However, the ECJ and the CCI rejected Google’s contention that any “rational user” still had the choice to download any other alternative applications as they were just “one click away to download”. The ECJ put forth the ‘status quo bias’ of the user for the pre-installed applications on the device to reject Google’s contention. Status quo bias is one of the elements of ‘behavioural bias’, which the tech companies exploit to enforce their ecosystem. In the present context of Google Android, the ecosystem is the interconnectedness of Google’s services with the Android OS. Similarly, in the Microsoft case, the Windows Media Player was pre-loaded as the default media player on Windows OS computers. Customers had access to competing media players that could all be installed and used on the same machine. Nonetheless, the EC confirmed the presence of coercion on Microsoft’s side. Therefore, a user’s behaviour when using a service or a device will be inherently biased towards the services they are already familiar with. In Microsoft’s case, this behaviour bias was against the alternative media players to the Windows Media Player. In Google’s case, the same is true for all the available alternatives to Google applications.

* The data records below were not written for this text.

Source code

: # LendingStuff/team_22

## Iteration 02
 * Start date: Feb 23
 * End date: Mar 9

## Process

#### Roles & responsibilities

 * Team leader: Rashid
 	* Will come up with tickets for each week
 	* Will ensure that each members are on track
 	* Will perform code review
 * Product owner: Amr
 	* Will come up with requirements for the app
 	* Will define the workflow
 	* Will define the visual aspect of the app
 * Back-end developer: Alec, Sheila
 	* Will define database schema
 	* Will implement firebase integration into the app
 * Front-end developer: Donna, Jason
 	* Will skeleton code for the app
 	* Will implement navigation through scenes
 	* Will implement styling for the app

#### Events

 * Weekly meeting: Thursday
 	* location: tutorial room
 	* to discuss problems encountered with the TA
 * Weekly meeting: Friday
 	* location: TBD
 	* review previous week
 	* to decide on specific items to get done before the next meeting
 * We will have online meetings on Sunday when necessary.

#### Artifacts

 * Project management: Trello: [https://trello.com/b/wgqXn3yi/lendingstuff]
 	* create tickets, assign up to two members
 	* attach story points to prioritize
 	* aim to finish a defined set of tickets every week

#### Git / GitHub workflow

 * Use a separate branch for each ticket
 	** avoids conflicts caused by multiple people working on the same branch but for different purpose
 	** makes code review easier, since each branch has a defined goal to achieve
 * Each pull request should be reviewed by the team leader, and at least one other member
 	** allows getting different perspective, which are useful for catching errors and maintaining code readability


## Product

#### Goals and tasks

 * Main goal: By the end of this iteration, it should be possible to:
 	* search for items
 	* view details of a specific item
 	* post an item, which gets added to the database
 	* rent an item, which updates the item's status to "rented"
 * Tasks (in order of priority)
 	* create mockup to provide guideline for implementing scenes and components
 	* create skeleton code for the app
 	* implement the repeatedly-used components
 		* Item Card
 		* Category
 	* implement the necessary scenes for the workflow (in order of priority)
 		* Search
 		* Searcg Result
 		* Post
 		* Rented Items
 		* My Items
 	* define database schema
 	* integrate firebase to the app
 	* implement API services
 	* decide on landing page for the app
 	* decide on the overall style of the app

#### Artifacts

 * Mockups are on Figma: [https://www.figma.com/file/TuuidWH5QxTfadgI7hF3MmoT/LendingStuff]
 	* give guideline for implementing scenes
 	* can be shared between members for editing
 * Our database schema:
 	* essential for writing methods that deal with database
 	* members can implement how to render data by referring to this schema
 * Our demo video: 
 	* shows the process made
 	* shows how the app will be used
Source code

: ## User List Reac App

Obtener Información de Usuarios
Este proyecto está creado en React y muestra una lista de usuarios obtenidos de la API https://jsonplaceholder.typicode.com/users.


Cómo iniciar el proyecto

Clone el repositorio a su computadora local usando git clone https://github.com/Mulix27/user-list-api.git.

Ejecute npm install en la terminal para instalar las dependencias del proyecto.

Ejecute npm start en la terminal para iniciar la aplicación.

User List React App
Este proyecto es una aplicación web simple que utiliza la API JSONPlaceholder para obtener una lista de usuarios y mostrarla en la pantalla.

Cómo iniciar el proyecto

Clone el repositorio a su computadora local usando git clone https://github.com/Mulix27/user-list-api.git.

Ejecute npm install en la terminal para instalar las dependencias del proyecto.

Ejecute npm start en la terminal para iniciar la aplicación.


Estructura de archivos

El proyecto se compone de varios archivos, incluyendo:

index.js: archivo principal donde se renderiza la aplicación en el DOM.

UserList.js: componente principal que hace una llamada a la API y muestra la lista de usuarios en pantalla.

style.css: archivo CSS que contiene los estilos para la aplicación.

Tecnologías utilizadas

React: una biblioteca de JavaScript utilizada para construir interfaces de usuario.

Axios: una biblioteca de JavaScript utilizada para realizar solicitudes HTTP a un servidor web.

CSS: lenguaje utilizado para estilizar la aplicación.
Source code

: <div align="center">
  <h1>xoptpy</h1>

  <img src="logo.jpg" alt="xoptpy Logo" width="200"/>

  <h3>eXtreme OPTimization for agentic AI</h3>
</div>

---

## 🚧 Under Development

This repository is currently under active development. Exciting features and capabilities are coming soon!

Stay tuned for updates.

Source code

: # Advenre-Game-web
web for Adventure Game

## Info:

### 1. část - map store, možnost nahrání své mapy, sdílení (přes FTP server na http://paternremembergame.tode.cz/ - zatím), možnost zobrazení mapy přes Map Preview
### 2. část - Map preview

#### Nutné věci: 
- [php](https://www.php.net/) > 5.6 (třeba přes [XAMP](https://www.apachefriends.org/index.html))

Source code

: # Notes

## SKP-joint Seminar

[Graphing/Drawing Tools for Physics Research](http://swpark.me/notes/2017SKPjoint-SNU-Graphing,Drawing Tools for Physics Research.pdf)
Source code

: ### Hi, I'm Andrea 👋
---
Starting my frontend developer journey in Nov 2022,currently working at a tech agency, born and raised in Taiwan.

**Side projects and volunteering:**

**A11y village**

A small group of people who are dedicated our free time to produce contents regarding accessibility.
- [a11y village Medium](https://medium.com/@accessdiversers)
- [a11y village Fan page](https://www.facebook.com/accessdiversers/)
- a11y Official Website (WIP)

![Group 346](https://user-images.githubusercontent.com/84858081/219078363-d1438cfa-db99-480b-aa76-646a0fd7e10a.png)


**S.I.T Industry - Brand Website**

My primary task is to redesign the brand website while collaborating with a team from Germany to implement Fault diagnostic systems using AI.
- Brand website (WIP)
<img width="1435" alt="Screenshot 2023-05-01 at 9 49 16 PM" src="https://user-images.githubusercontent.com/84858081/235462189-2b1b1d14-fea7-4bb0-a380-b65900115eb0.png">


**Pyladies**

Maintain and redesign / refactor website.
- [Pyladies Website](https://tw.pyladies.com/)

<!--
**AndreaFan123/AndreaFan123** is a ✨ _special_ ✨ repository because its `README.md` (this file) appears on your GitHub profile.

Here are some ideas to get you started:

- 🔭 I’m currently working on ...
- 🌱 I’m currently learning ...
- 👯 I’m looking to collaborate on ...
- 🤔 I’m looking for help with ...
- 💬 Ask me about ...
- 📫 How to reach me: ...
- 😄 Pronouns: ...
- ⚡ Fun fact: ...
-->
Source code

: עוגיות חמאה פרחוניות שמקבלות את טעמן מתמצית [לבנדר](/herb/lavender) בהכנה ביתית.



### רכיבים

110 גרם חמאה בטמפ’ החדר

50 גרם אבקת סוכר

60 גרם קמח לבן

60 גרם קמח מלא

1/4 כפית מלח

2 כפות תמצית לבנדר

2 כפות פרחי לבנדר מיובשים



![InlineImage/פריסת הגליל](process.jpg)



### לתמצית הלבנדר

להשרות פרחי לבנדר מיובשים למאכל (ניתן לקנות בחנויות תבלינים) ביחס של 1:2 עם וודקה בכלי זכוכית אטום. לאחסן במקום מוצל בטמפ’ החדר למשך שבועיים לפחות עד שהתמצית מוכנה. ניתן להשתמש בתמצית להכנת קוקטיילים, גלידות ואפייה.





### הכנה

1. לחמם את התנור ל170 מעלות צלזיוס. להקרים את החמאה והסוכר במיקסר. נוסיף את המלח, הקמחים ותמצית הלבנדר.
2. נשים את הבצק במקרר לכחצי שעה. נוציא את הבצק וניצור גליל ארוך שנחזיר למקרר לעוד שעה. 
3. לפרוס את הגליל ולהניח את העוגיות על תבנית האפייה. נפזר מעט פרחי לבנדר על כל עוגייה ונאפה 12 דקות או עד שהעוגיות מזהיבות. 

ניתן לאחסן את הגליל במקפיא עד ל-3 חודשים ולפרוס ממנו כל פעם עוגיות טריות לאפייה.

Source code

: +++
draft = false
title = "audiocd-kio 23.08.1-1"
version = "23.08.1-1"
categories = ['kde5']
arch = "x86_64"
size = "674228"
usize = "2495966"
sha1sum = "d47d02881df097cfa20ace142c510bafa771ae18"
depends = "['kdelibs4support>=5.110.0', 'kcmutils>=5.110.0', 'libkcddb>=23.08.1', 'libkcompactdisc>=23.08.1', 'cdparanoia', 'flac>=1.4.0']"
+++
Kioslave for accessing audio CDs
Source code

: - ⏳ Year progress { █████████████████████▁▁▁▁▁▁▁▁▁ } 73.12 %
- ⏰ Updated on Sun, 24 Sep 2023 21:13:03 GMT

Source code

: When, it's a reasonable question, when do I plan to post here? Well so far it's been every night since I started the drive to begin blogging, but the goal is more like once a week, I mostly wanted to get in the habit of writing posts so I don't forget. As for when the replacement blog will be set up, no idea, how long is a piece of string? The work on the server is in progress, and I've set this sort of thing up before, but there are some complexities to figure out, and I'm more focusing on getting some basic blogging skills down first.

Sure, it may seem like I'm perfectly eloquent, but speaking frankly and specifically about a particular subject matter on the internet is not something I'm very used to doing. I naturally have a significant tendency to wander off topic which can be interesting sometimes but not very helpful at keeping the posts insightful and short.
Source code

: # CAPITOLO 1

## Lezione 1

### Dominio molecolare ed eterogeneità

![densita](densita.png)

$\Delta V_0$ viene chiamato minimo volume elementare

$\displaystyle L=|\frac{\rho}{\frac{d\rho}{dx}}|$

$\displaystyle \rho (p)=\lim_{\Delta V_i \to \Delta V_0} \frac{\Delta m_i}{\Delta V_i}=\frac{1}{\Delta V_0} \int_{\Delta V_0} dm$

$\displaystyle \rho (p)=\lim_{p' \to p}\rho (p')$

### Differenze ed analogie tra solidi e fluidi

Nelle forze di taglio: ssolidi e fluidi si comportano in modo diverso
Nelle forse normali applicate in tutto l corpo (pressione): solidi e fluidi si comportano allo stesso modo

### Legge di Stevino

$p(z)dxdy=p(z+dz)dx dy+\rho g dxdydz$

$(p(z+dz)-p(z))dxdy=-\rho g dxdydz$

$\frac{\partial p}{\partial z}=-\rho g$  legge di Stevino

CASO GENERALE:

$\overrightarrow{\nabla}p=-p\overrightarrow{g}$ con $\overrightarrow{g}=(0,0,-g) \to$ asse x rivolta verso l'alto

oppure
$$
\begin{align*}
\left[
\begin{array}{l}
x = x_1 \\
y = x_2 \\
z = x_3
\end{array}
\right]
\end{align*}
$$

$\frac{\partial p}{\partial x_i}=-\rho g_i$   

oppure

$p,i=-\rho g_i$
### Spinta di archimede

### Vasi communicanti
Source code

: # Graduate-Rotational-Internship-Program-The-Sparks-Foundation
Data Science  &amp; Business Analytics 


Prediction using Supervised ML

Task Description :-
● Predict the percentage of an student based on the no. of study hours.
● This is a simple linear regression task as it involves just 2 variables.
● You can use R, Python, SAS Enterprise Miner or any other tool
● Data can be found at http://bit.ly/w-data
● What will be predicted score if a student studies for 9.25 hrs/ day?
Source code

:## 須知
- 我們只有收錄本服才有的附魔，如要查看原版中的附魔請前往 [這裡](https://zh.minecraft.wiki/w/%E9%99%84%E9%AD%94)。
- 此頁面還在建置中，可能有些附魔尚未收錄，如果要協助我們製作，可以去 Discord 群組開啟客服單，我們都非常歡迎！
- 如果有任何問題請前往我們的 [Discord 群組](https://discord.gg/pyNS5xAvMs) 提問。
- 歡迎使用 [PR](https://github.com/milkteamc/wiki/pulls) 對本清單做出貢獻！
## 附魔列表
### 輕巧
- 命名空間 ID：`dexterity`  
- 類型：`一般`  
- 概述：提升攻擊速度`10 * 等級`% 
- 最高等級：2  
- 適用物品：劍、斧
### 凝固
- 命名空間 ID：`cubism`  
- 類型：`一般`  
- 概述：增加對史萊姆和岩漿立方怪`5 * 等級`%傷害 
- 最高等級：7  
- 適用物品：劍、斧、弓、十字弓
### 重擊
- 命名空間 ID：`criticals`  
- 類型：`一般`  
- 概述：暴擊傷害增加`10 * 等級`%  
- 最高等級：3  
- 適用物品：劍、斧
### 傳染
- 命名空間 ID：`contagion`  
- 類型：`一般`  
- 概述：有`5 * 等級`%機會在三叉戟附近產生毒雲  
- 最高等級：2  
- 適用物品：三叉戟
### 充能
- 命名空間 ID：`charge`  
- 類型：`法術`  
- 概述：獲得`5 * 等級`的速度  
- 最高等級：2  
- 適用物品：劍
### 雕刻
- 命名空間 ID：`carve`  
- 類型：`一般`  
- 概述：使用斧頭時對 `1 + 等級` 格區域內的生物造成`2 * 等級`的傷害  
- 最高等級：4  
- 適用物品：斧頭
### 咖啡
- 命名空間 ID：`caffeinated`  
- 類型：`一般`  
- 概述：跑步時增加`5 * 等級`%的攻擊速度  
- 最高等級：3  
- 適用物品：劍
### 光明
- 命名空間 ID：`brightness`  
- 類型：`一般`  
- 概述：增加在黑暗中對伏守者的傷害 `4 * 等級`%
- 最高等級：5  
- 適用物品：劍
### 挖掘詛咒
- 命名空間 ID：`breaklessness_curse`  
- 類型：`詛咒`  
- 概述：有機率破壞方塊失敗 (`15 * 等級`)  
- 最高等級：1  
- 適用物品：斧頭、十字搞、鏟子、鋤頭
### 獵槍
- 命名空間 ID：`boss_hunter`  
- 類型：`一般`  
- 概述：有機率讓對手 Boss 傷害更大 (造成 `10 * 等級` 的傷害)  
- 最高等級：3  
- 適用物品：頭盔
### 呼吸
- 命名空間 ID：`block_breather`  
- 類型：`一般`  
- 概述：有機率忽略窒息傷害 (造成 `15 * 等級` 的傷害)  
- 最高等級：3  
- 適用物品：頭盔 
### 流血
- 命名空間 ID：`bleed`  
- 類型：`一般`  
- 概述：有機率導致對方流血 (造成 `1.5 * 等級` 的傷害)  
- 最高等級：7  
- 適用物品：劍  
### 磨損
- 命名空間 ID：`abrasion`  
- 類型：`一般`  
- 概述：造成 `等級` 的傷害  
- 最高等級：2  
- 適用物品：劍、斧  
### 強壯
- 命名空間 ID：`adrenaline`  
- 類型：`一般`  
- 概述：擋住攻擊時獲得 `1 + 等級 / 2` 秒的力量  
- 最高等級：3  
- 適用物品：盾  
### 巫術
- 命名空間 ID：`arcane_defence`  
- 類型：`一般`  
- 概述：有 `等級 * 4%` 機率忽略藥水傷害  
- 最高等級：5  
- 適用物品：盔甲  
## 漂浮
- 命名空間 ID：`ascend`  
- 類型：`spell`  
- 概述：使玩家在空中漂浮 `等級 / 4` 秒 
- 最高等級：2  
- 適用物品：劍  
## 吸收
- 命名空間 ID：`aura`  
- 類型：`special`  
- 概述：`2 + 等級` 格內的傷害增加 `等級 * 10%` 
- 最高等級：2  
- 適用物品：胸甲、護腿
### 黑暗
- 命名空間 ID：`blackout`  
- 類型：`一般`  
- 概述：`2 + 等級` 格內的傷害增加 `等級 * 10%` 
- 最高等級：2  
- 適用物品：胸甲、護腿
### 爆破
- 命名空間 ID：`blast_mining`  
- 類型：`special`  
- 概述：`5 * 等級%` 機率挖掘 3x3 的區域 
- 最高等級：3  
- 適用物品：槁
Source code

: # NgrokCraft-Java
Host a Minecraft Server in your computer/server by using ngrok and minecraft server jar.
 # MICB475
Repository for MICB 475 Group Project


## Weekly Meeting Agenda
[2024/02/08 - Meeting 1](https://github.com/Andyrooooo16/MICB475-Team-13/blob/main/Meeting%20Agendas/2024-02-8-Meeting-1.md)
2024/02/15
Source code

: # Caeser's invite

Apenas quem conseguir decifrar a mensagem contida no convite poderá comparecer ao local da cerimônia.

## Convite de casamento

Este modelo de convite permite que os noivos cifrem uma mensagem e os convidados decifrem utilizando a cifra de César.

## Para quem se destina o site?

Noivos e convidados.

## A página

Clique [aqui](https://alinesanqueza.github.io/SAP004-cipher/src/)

The MADAs enforce the dominance of the Google Play Store in the Android app marketplace. Likewise, MADAs ensure Google a steady stream of revenue for every app installed on Google devices via the Play Store or any transaction made on the Play Store. Alternatively, installing an application on an Android device is difficult outside the Play Store. While installing an application from a third-party source or sideloading it on an Android device, the user has to manually enable the “allow installation from other sources” option in the settings. Such an added step towards application installation from a third-party source is an added reason for users to stick to those non-removable Google applications. It is also not in line with Google’s contention of a “rational user”, as any rational user is likely to continue using the existing Google applications instead of going through a complicated procedure as mentioned. The appellant tribunal referred to Article 6(4) of the Digital Market Act (“DMA”), which mandates OS developers to allow sideloading apps with required warnings and set aside CCI’s directive for a more straightforward sideloading process. However, the NCLAT did not consider the possibilities of behavioural biases against third-party app developers. The behavioural bias against third parties was recently taken up by the Italian Competition Authority’s 2022 Amazon Logistics case, where Amazon was found to favour its own retail business and sellers that use Amazon’s logistics by providing them easier access to “Buy Box” and “Prime”. The Buy Box prominently shows one seller’s offer and allows that product to be purchased more quickly. At the same time, the Prime program provides premium services to users and enables certain sellers to sell to Prime customers. The Authority discovered that access to Prime and the BuyBox is critical for increasing awareness and, thus, sales. Therefore, the market for logistics services was restricted to third-parties while favouring Amazon’s logistics services. Similarly, Google’s pre-installed apps, when combined with the added steps of side loading third-party apps, act as an entry barrier for third-party app developers.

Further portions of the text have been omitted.